We seem to have reached an intermediate-term extreme in revulsion for the Federal Reserve note. It seems to us that the status quo of the currency markets is highly dependent on the Federal Reserve accommodating the market’s perception of it. Here, I present the usual Federal Reserve balance sheet charts and briefly outline why we continue to anticipate a short-term rally in the dollar.
[The first chart shows the Federal Reserve's assets as recorded on the 'factors affecting reserve balances' statistical release. The second chart shows those assets on a proportional basis. That is, the latter chart shows the Fed's various assets as a percentage of its total assets.]
As we suspected, the recent weekly declines in the total size of the Federal Reserve’s balance sheet were to be cherished as a rare and peculiar happening. This week, the Federal Reserve’s balance sheet expanded by around $5 billion. Surprise, surprise, the majority of this expansion was in favor of US Treasury notes & bonds and ‘Other Assets’.
With that said, it should be clear (from the first chart above) that the momentum of the increases in the Fed’s balance sheet size has slowed lately. Moreover, as we have stressed for months on end; the Fed’s assets have improved qualitatively over the past year or so (at least by consensual standards). [The movement away from Mortgage-backed securities and towards US Government bonds & notes should be clear from the second chart above.]
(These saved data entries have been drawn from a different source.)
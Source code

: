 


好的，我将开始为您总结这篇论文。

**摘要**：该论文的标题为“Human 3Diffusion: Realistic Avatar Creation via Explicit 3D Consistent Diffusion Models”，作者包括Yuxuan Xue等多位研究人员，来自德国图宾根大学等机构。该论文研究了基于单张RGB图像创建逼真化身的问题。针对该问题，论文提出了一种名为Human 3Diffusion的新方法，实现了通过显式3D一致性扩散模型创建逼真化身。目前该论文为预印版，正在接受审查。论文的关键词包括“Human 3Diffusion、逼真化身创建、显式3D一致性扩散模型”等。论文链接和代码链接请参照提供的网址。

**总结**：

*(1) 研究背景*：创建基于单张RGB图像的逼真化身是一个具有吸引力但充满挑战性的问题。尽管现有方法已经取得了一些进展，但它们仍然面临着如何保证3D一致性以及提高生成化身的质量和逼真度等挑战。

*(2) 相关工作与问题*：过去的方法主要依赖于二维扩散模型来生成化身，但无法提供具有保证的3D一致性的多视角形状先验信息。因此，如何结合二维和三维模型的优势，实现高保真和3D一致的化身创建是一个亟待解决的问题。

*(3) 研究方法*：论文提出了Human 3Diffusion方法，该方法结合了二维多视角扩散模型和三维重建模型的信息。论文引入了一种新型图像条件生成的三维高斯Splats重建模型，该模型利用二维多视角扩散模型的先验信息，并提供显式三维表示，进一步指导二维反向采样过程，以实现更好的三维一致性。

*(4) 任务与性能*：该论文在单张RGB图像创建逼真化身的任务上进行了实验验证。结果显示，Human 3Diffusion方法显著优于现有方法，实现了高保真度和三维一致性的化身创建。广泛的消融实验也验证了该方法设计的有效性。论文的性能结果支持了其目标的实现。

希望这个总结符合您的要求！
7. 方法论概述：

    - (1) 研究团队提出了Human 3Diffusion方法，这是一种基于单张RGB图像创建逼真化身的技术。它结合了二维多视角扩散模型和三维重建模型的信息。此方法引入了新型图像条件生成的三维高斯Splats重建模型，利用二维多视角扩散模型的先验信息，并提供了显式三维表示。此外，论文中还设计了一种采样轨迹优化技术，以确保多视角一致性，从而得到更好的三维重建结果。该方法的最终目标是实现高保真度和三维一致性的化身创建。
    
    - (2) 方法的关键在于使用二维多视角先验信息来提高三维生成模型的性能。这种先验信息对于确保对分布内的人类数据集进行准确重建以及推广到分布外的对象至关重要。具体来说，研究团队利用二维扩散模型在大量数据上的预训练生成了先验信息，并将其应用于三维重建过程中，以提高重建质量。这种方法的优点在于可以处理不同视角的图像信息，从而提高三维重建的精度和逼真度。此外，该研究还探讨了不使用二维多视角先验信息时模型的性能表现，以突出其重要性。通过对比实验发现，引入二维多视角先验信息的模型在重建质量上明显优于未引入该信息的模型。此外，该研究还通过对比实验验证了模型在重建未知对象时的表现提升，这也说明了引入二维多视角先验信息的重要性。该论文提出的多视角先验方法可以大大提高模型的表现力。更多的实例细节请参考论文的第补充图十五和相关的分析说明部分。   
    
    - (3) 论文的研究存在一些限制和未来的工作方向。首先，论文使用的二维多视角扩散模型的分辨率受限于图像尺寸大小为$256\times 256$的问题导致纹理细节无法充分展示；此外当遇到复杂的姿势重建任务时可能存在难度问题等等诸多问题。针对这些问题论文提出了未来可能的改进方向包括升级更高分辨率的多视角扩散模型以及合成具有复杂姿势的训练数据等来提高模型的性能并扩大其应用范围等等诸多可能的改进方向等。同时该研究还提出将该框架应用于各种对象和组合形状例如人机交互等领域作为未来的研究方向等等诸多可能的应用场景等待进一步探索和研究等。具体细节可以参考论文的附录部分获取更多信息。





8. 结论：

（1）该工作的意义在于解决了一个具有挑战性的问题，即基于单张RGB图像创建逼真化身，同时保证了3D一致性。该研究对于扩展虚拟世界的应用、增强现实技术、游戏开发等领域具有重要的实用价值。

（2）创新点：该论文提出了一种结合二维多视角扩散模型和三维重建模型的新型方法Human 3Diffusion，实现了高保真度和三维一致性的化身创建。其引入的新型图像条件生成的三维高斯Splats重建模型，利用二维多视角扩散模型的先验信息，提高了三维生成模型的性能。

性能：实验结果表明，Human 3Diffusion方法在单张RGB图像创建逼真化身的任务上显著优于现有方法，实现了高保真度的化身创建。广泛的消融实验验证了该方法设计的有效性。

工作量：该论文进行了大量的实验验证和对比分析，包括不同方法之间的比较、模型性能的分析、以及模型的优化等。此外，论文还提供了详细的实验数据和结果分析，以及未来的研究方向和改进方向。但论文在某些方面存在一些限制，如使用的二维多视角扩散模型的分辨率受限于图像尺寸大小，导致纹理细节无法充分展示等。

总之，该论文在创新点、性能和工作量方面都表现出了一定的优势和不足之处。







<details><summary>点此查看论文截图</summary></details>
The major problem that the West faces is an enormous legacy of debt. Since debt can be viewed as a ‘short on federal reserve notes‘, we concluded that this improvement (in the quality of the Federal Reserve note) would eventually invoke another drastic ‘short squeeze in money’ (i.e. a drastic decrease in the money prices of things aka an appreciation of federal reserve notes against ‘risk’). This, it would seem, is coming to pass. However, when we look at the currency markets these days, we cannot help but recall the wise words of Humphrey B. Neill in ‘The Art of Contrary Thinking‘:
The problem of “money” is far too complex for us to examine in this report. It is a study in itself and one which still confuses the great minds of the world. It would be presumptuous for me to attempt a learned discussion of monetary economics.
However, I do wish to leave with you the thought that, because monetary problems are not comprehended by the public or by the average businessman, “money management” will continually cross up public opinions concerning economic trends.
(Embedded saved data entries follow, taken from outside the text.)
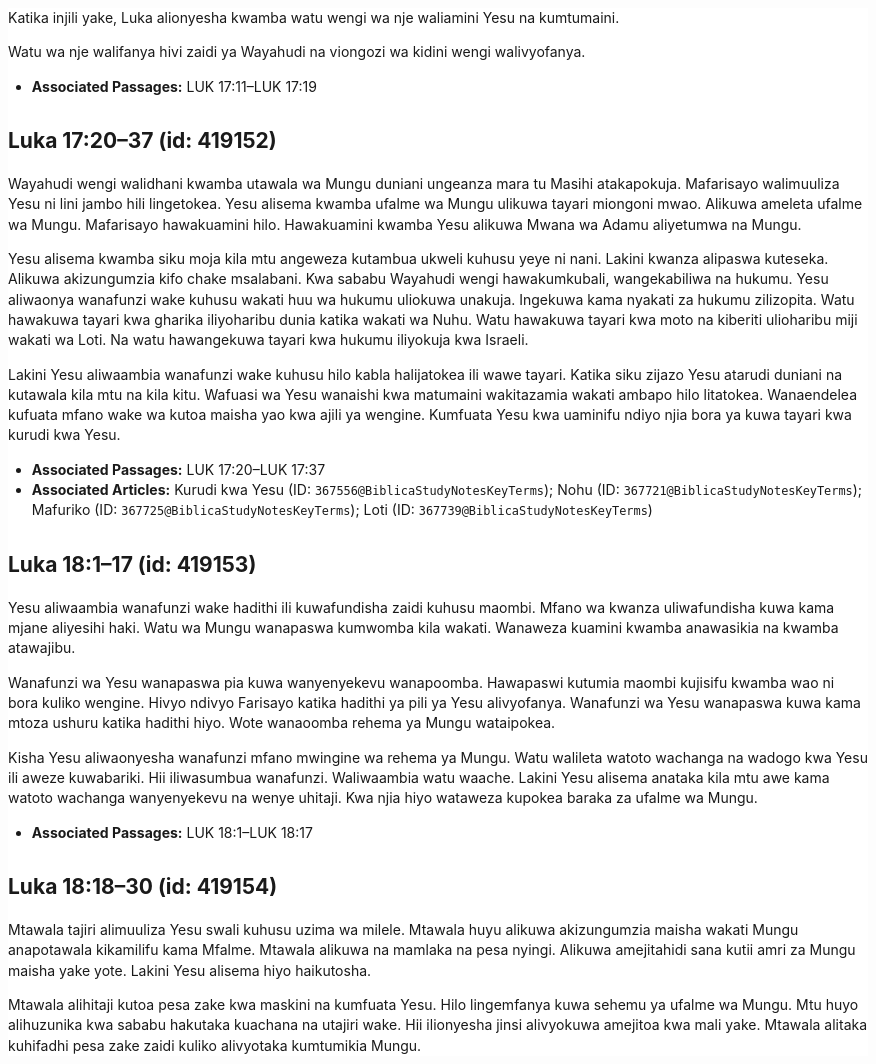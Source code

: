 Katika injili yake, Luka alionyesha kwamba watu wengi wa nje waliamini Yesu na kumtumaini.

Watu wa nje walifanya hivi zaidi ya Wayahudi na viongozi wa kidini wengi walivyofanya.

* **Associated Passages:** LUK 17:11–LUK 17:19

## Luka 17:20–37 (id: 419152)

Wayahudi wengi walidhani kwamba utawala wa Mungu duniani ungeanza mara tu Masihi atakapokuja. Mafarisayo walimuuliza Yesu ni lini jambo hili lingetokea. Yesu alisema kwamba ufalme wa Mungu ulikuwa tayari miongoni mwao. Alikuwa ameleta ufalme wa Mungu. Mafarisayo hawakuamini hilo. Hawakuamini kwamba Yesu alikuwa Mwana wa Adamu aliyetumwa na Mungu.

Yesu alisema kwamba siku moja kila mtu angeweza kutambua ukweli kuhusu yeye ni nani. Lakini kwanza alipaswa kuteseka. Alikuwa akizungumzia kifo chake msalabani. Kwa sababu Wayahudi wengi hawakumkubali, wangekabiliwa na hukumu. Yesu aliwaonya wanafunzi wake kuhusu wakati huu wa hukumu uliokuwa unakuja. Ingekuwa kama nyakati za hukumu zilizopita. Watu hawakuwa tayari kwa gharika iliyoharibu dunia katika wakati wa Nuhu. Watu hawakuwa tayari kwa moto na kiberiti ulioharibu miji wakati wa Loti. Na watu hawangekuwa tayari kwa hukumu iliyokuja kwa Israeli.

Lakini Yesu aliwaambia wanafunzi wake kuhusu hilo kabla halijatokea ili wawe tayari. Katika siku zijazo Yesu atarudi duniani na kutawala kila mtu na kila kitu. Wafuasi wa Yesu wanaishi kwa matumaini wakitazamia wakati ambapo hilo litatokea. Wanaendelea kufuata mfano wake wa kutoa maisha yao kwa ajili ya wengine. Kumfuata Yesu kwa uaminifu ndiyo njia bora ya kuwa tayari kwa kurudi kwa Yesu.

* **Associated Passages:** LUK 17:20–LUK 17:37
* **Associated Articles:** Kurudi kwa Yesu (ID: `367556@BiblicaStudyNotesKeyTerms`); Nohu (ID: `367721@BiblicaStudyNotesKeyTerms`); Mafuriko (ID: `367725@BiblicaStudyNotesKeyTerms`); Loti (ID: `367739@BiblicaStudyNotesKeyTerms`)

## Luka 18:1–17 (id: 419153)

Yesu aliwaambia wanafunzi wake hadithi ili kuwafundisha zaidi kuhusu maombi. Mfano wa kwanza uliwafundisha kuwa kama mjane aliyesihi haki. Watu wa Mungu wanapaswa kumwomba kila wakati. Wanaweza kuamini kwamba anawasikia na kwamba atawajibu.

Wanafunzi wa Yesu wanapaswa pia kuwa wanyenyekevu wanapoomba. Hawapaswi kutumia maombi kujisifu kwamba wao ni bora kuliko wengine. Hivyo ndivyo Farisayo katika hadithi ya pili ya Yesu alivyofanya. Wanafunzi wa Yesu wanapaswa kuwa kama mtoza ushuru katika hadithi hiyo. Wote wanaoomba rehema ya Mungu wataipokea.

Kisha Yesu aliwaonyesha wanafunzi mfano mwingine wa rehema ya Mungu. Watu walileta watoto wachanga na wadogo kwa Yesu ili aweze kuwabariki. Hii iliwasumbua wanafunzi. Waliwaambia watu waache. Lakini Yesu alisema anataka kila mtu awe kama watoto wachanga wanyenyekevu na wenye uhitaji. Kwa njia hiyo wataweza kupokea baraka za ufalme wa Mungu.

* **Associated Passages:** LUK 18:1–LUK 18:17

## Luka 18:18–30 (id: 419154)

Mtawala tajiri alimuuliza Yesu swali kuhusu uzima wa milele. Mtawala huyu alikuwa akizungumzia maisha wakati Mungu anapotawala kikamilifu kama Mfalme. Mtawala alikuwa na mamlaka na pesa nyingi. Alikuwa amejitahidi sana kutii amri za Mungu maisha yake yote. Lakini Yesu alisema hiyo haikutosha.

Mtawala alihitaji kutoa pesa zake kwa maskini na kumfuata Yesu. Hilo lingemfanya kuwa sehemu ya ufalme wa Mungu. Mtu huyo alihuzunika kwa sababu hakutaka kuachana na utajiri wake. Hii ilionyesha jinsi alivyokuwa amejitoa kwa mali yake. Mtawala alitaka kuhifadhi pesa zake zaidi kuliko alivyotaka kumtumikia Mungu.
Monetary manipulation is a crafty and tricky tool within a system of bootstrap economics. If you make it a point to become posted on some of the more common practices of monetary management you will occasionally be able to discern trends that are opposite to those commonly discussed in public pronouncements and business stories.
When looking at the dollar these days, we cannot help but suspect that; “money management” is crossing up public opinions concerning economic trends and that the intermediate-term trends in the dollar are in opposition to those commonly discussed in public pronouncements and business stories! The world has got quantitative easing on the brain, and people seem to hold conviction that ‘the authorities will do whatever is required’ because ‘otherwise the world will end’. We have great sympathy with the view that the monetary authorities will be outlandishly profligate in the future, after all, the Fed’s balance sheet has expanded continually over the past 100 years:
However, remember that the monetary authorities are proponents of statist economic dogmas. With glazed-over eyes, they say; ‘INFLATION = CPI GROWTH. INFLATION ≠ CPI GROWTH DOES NOT COMPUTE!‘. So, despite mild modernizations of their theories (like perhaps the inclusion of US equities into their blackbox models of the economy) we must realize that these guys are part of a long, dogmatic legacy of money producers who make decisions based on changes in the growth of a basket of consumer goods. This is essentially the reason why we pay so much attention to movements in the real money supply in our newsletters. Right now, the textbook is saying; ‘don’t debase’:
Indeed, this view has been corroborated by the recent ‘no QE3′ announcement. And yet, with the spikes in US Treasury securities and gold, the market is discounting enormous and imminent balance sheet expansions by the Fed! In fact, the reverse seems to be occurring (after all, we recently witnessed the rare occurrences of weekly contractions in the size of the Fed’s balance sheet). So, although we believe in the long-term bearish case for the dollar, we find it hard to believe that the market will maintain this level revulsion all the way to the end. That is, we find it difficult to believe that this level of revulsion for the Federal Reserve note can be meaningfully sustained over the weeks and months ahead. Naturally, then, we’ve been anticipating a rally in the dollar.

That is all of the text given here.